Memorandum of Understanding (MoU)
A Memorandum of Understanding (MoU) is a non-binding legal document often used by two or more parties to express consensus and commitments regarding cooperation in specific areas. While MoUs are not legally binding like contracts, they have many significant functions in Vietnam and around the world.
Here are some important functions of an MoU in this context:
- Defining Objectives and Scope of Cooperation: MoUs help parties define the specific objectives of cooperation and the scope of work. This helps prevent misunderstandings and ambiguity during the collaboration process.
- Clarifying Commitments: An MoU is a document that can be used as evidence, recording the commitments made by the parties involved. It establishes a legal basis and a platform for monitoring progress and assessing the results of cooperation.
- Creating Opportunities for Subsequent Negotiations: MoUs are often used as a first step in the negotiation process. They help identify the strengths and weaknesses of each party and lay the groundwork for further negotiations, potentially leading to the signing of specific agreements or contracts.

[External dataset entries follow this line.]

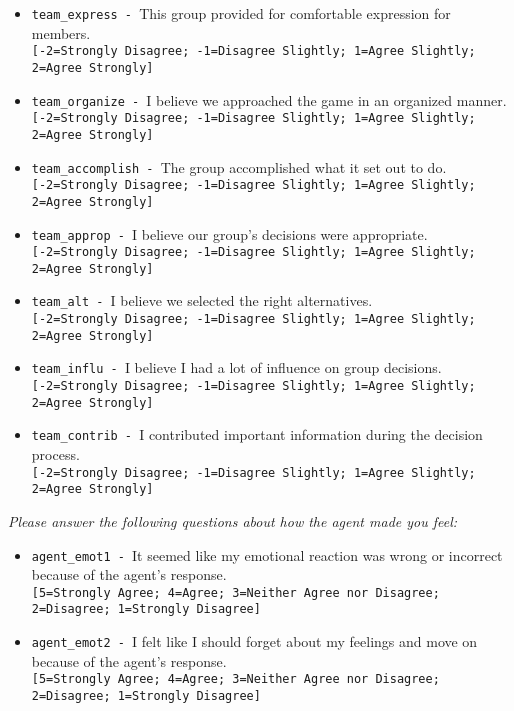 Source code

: \begin{description}
\begin{addmargin}[0em]{0em}
\begin{addmargin}[1em]{0em}
\begin{itemize}
            \item \verb|team_express - |This group provided for comfortable expression for members.\\\verb|[-2=Strongly Disagree; -1=Disagree Slightly; 1=Agree Slightly; 2=Agree Strongly]|
            \item \verb|team_organize - |I believe we approached the game in an organized manner.\\\verb|[-2=Strongly Disagree; -1=Disagree Slightly; 1=Agree Slightly; 2=Agree Strongly]|
            \item \verb|team_accomplish - |The group accomplished what it set out to do.\\\verb|[-2=Strongly Disagree; -1=Disagree Slightly; 1=Agree Slightly; 2=Agree Strongly]|
            \item \verb|team_approp - |I believe our group's decisions were appropriate.\\\verb|[-2=Strongly Disagree; -1=Disagree Slightly; 1=Agree Slightly; 2=Agree Strongly]|
            \item \verb|team_alt - |I believe we selected the right alternatives.\\\verb|[-2=Strongly Disagree; -1=Disagree Slightly; 1=Agree Slightly; 2=Agree Strongly]|
            \item \verb|team_influ - |I believe I had a lot of influence on group decisions.\\\verb|[-2=Strongly Disagree; -1=Disagree Slightly; 1=Agree Slightly; 2=Agree Strongly]|
            \item \verb|team_contrib - |I contributed important information during the decision process.\\\verb|[-2=Strongly Disagree; -1=Disagree Slightly; 1=Agree Slightly; 2=Agree Strongly]|
        \end{itemize}
        \begin{addmargin}[1em]{0em}
            \textit{Please answer the following questions about how the agent made you feel:}
        \end{addmargin}
        \begin{itemize}
            \item \verb|agent_emot1 - |It seemed like my emotional reaction was wrong or incorrect because of the agent's response.\\\verb|[5=Strongly Agree; 4=Agree; 3=Neither Agree nor Disagree; 2=Disagree; 1=Strongly Disagree]|
            \item \verb|agent_emot2 - |I felt like I should forget about my feelings and move on because of the agent's response.\\\verb|[5=Strongly Agree; 4=Agree; 3=Neither Agree nor Disagree; 2=Disagree; 1=Strongly Disagree]|

\end{itemize}
\end{addmargin}
\end{addmargin}
\end{description}

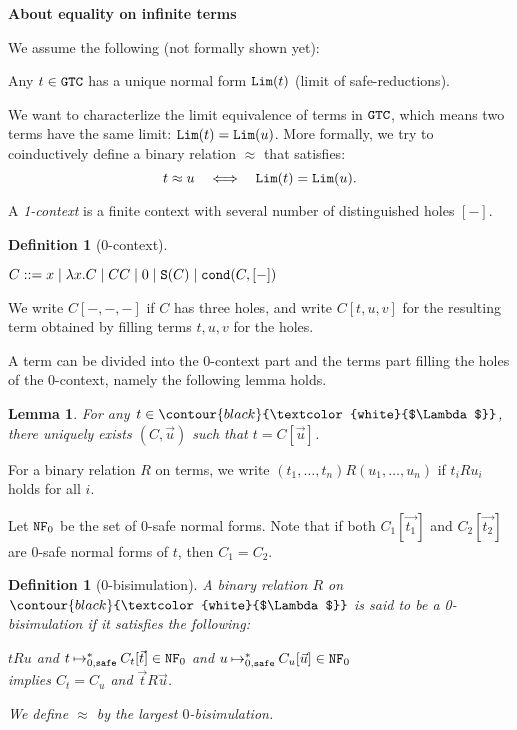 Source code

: \documentclass{article}
\newcommand\Lim[1]{{\tt Lim}(#1)}
\newcommand{\GTC}{{\tt GTC}}
\newcommand{\Cond}[2]{{\tt cond}(#1,#2)}
\newcommand{\Suc}[1]{{\tt S}(#1)}
\newcommand{\safe}{ {\hbox{\scriptsize \tt safe}} }
\newcommand{\reduces}{\mathbin{\mapsto}}
\newcommand{\nsafeReducesAst}[1] {\mathbin{\reduces_{#1,\safe}^*}}
\newcommand{\NFZ}{{\tt NF}_0}
\newcommand\outline[1]{{\contour{black}{\textcolor{white}{#1}}}}
\newcommand{\LAMBDA}{{\outline{$\Lambda$}}}
\newtheorem{lemma}[theorem]{Lemma}
\newtheorem{definition}[theorem]{Definition}
\newenvironment{remark}[1][Remark]{\begin{trivlist}
\item[\hskip \labelsep {\bfseries #1}]}{\end{trivlist}}
\begin{document}
{\Large\bf About equality on infinite terms}

\vspace{10pt}

\begin{remark}
  We assume the following (not formally shown yet):
  \begin{center}
    Any $t\in \GTC$ has a unique normal form $\Lim{t}$ (limit of safe-reductions).
  \end{center}
\end{remark}

\quad
We want to characterlize the limit equivalence of terms in $\GTC$, 
which means two terms have the same limit: $\Lim{t} = \Lim{u}$. 
More formally, we try to coinductively define a binary relation $\approx$ that satisfies:
\[
t \approx u \quad \Longleftrightarrow \quad \Lim{t} = \Lim{u}. 
\]

A {\em 1-context} is a finite context with several number of distinguished holes $[-]$.

\begin{definition}[0-context]
  \begin{center}
    $C ::= x \mid \lambda x.C \mid CC \mid 0 \mid \Suc{C} \mid \Cond{C}{[-]}$
  \end{center}
\end{definition}

We write $C[-,-,-]$ if $C$ has three holes, and write $C[t,u,v]$ for the resulting term
obtained by filling terms $t,u,v$ for the holes. 

A term can be divided into the 0-context part and the terms part filling the holes of the 0-context,
namely the following lemma holds. 
\begin{lemma}
  For any $t\in \LAMBDA$, there uniquely exists $(C,\vec{u})$ such that $t = C[\vec{u}]$. 
\end{lemma}

For a binary relation $R$ on terms,
we write $(t_1,\ldots,t_n)R(u_1,\ldots,u_n)$ if $t_iRu_i$ holds for all $i$. 

Let $\NFZ$ be the set of $0$-safe normal forms. 
Note that if both $C_1[\vec{t_1}]$ and $C_2[\vec{t_2}]$ are $0$-safe normal forms of $t$, then $C_1=C_2$.
  
\begin{definition}[0-bisimulation]\rm
  A binary relation $R$ on $\LAMBDA$ is said to be a {\em 0-bisimulation} if it satisfies the following:
  \begin{center}
    $tRu$ and $t \nsafeReducesAst{0} C_t[\vec{t}] \in \NFZ$ and $u \nsafeReducesAst{0} C_u[\vec{u}] \in \NFZ$
    \\
    \quad
    implies
    \quad
    $C_t = C_u$ and $\vec{t}R\vec{u}$. 
  \end{center}
  
  We define $\approx$ by the largest $0$-bisimulation.
\end{definition}
\end{document}
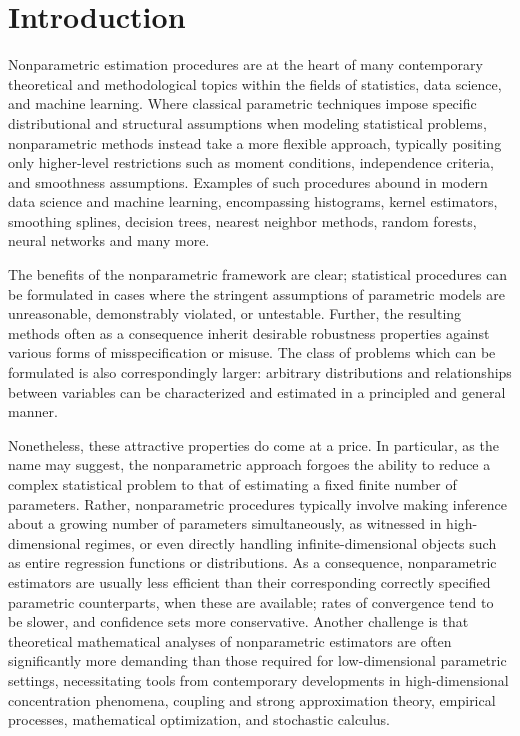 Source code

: 
\chapter{Introduction}

Nonparametric estimation procedures are at the heart of many contemporary
theoretical and methodological topics within the fields of statistics, data
science, and machine learning. Where classical parametric techniques impose
specific distributional and structural assumptions when modeling statistical
problems, nonparametric methods instead take a more flexible approach,
typically positing only higher-level restrictions such as moment conditions,
independence criteria, and
smoothness assumptions. Examples of such procedures abound in
modern data science and machine learning,
encompassing histograms, kernel estimators, smoothing splines, decision trees,
nearest neighbor methods, random forests, neural networks and many more.

The benefits of the nonparametric framework are clear;
statistical procedures can be
formulated in cases where the stringent assumptions of parametric models are
unreasonable, demonstrably violated, or untestable.
Further, the resulting methods often as a consequence inherit desirable
robustness properties against various forms of misspecification or misuse. The
class of problems which can be formulated is also correspondingly larger:
arbitrary distributions and relationships between variables can be characterized
and estimated in a principled and general manner.

Nonetheless, these attractive properties do come at a price. In particular, as
the name may suggest, the nonparametric approach forgoes the ability to reduce a
complex statistical problem to that of estimating a fixed finite number of
parameters. Rather, nonparametric procedures typically involve
making inference about a
growing number of parameters simultaneously,
as witnessed in high-dimensional regimes,
or even directly handling
infinite-dimensional objects such as entire
regression functions or distributions. As a consequence,
nonparametric estimators are usually less efficient than their corresponding
correctly specified parametric counterparts, when these are available;
rates of convergence tend to be slower, and confidence sets more conservative.
Another challenge is that
theoretical mathematical analyses of nonparametric
estimators are often significantly more
demanding than those required for low-dimensional parametric settings,
necessitating tools from contemporary developments in high-dimensional
concentration phenomena,
coupling and strong approximation theory,
empirical processes,
mathematical optimization,
and stochastic calculus.

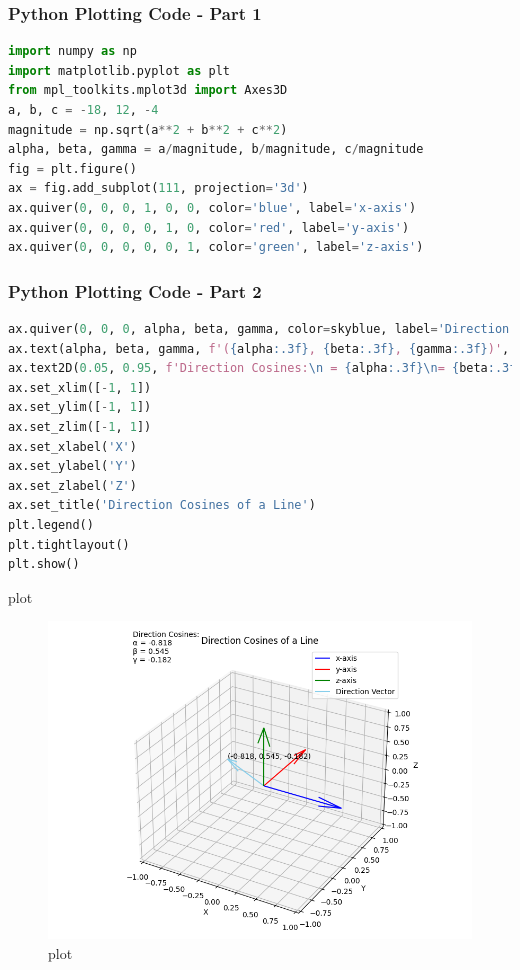 \documentclass{beamer}
\begin{document}
\begin{frame}[fragile]
\frametitle{\textbf{Python Plotting Code - Part 1}}
\begin{lstlisting}[language=Python]
import numpy as np
import matplotlib.pyplot as plt
from mpl_toolkits.mplot3d import Axes3D
a, b, c = -18, 12, -4
magnitude = np.sqrt(a**2 + b**2 + c**2)
alpha, beta, gamma = a/magnitude, b/magnitude, c/magnitude
fig = plt.figure()
ax = fig.add_subplot(111, projection='3d')
ax.quiver(0, 0, 0, 1, 0, 0, color='blue', label='x-axis')
ax.quiver(0, 0, 0, 0, 1, 0, color='red', label='y-axis')
ax.quiver(0, 0, 0, 0, 0, 1, color='green', label='z-axis')


\end{lstlisting}
\end{frame}


\begin{frame}[fragile]

\frametitle{\textbf{Python Plotting Code - Part 2}}
\begin{lstlisting}[language=Python]
ax.quiver(0, 0, 0, alpha, beta, gamma, color=skyblue, label='Direction Vector')
ax.text(alpha, beta, gamma, f'({alpha:.3f}, {beta:.3f}, {gamma:.3f})', fontsize=10)
ax.text2D(0.05, 0.95, f'Direction Cosines:\n = {alpha:.3f}\n= {beta:.3f}\n = {gamma:.3f}', transform=ax.transAxes)
ax.set_xlim([-1, 1])
ax.set_ylim([-1, 1])
ax.set_zlim([-1, 1])
ax.set_xlabel('X')
ax.set_ylabel('Y')
ax.set_zlabel('Z')
ax.set_title('Direction Cosines of a Line')
plt.legend()
plt.tightlayout()
plt.show()
\end{lstlisting}
\end{frame}
\begin{frame}{plot}
    \begin{figure}
        \centering
        \includegraphics[width=0.5\linewidth]{figs/plot.png}
        \caption{plot}
        \label{fig:placeholder}
    \end{figure}
\end{frame}
\end{document}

- Building Trust Among Parties: MoUs often involve sharing important information and documents among parties. This helps build trust and demonstrates seriousness in the collaboration process.
- Facilitating Future Collaboration: While MoUs are not necessarily legally binding, they create opportunities for parties to continue collaborating in the future. If the initial relationship develops well, an MoU can set the stage for long-term and sustainable cooperative projects.
- Documentation and Reference: MoUs record important details of cooperation, allowing parties to refer to and even resolve any disputes that may arise during the collaboration.
Drawbacks of MoUs
While Memoranda of Understanding (MoUs) have many advantages, there are also drawbacks or limitations that parties need to consider before deciding to use an MoU in cooperation or negotiations. Here are some drawbacks of MoUs:
- Limited Legal Enforceability: MoUs often do not have the strong legal enforceability of a contract. This means that if one party breaches the commitments in an MoU, it can be challenging for the other party to enforce the MoU’s content or seek compensation for non-performance.
- Misunderstanding of Legal Status: Because MoUs are often seen as commitment documents, there can be a misunderstanding that they carry stronger legal weight than they actually do. This can lead to disputes and conflicts if parties do not understand the legal status of the MoU.
- Lack of Clarity on Duration: MoUs often do not specify a specific duration or clear termination conditions. This can create uncertainty about how long an MoU will remain in effect and when it can be terminated.
- Lack of Detail: MoUs are typically shorter and less detailed than contracts. This can result in ambiguity and lack of completeness in defining the obligations and rights of the parties involved.
- Risk of Reverse Use: MoUs can be abused or used in a reverse manner if one party does not adhere to the commitments recorded in the MoU or uses it to make unreasonable demands on the other party.
- Threat to Information Security: Because MoUs often contain sensitive information about the parties involved, if not managed carefully, one of the parties may inadvertently disclose information, posing a threat to the success of the deal and the security of the related parties’ information.